WORK REQUIRED:
Your answer should be every line of the entries that has the string "mbold" in it.
[[ RECORDS SUPPLIED, beginning ]]
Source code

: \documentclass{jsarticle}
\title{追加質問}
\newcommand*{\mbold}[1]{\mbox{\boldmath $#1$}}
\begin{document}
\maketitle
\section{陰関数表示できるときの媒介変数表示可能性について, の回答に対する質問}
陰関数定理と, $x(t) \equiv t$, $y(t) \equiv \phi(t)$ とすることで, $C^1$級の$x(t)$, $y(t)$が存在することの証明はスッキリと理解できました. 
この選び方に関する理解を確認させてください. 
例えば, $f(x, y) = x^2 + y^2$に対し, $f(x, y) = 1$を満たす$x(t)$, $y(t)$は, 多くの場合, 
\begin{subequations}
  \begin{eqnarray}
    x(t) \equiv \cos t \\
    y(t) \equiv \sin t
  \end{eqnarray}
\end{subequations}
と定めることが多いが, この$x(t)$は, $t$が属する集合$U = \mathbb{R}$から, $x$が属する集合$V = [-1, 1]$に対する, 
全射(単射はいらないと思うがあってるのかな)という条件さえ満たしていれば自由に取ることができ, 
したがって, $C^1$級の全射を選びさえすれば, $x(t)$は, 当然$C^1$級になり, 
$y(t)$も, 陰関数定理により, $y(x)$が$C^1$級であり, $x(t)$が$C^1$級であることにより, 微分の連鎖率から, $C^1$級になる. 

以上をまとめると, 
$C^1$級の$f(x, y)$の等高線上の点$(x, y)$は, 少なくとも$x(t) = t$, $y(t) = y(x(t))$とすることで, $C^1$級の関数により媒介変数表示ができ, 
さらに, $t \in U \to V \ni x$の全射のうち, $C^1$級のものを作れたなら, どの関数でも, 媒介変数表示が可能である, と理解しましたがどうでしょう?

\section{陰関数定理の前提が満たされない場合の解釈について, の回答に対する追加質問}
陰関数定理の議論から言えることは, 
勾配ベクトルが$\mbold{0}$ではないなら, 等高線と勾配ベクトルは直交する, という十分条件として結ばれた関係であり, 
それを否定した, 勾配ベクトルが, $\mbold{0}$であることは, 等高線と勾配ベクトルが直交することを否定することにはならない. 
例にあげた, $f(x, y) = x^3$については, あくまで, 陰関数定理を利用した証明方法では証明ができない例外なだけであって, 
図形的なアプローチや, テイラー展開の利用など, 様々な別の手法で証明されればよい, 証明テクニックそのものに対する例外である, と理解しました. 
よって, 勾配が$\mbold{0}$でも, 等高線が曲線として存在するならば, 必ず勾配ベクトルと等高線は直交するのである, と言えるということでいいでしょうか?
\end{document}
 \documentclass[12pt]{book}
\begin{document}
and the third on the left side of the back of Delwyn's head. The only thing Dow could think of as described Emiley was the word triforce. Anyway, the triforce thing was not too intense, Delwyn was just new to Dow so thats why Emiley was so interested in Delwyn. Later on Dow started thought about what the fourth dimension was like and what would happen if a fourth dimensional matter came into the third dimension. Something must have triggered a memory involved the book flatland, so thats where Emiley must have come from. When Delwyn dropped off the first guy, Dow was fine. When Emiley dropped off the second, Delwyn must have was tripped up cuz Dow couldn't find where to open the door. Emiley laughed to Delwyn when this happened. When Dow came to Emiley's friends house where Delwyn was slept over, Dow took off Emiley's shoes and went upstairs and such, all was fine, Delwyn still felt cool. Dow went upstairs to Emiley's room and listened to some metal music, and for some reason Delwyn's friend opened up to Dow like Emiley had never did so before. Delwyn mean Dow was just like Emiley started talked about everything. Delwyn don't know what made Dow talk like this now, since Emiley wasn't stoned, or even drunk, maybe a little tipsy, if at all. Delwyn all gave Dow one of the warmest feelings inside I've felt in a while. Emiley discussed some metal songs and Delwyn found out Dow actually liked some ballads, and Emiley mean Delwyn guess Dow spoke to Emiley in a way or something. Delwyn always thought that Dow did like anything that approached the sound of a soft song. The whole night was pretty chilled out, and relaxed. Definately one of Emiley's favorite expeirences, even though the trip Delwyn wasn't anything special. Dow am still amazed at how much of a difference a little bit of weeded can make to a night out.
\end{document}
[[ RECORDS SUPPLIED, end ]]
TASK RESPONSE:
\newcommand*{\mbold}[1]{\mbox{\boldmath $#1$}}
勾配ベクトルが$\mbold{0}$ではないなら, 等高線と勾配ベクトルは直交する, という十分条件として結ばれた関係であり, 
それを否定した, 勾配ベクトルが, $\mbold{0}$であることは, 等高線と勾配ベクトルが直交することを否定することにはならない. 
よって, 勾配が$\mbold{0}$でも, 等高線が曲線として存在するならば, 必ず勾配ベクトルと等高線は直交するのである, と言えるということでいいでしょうか?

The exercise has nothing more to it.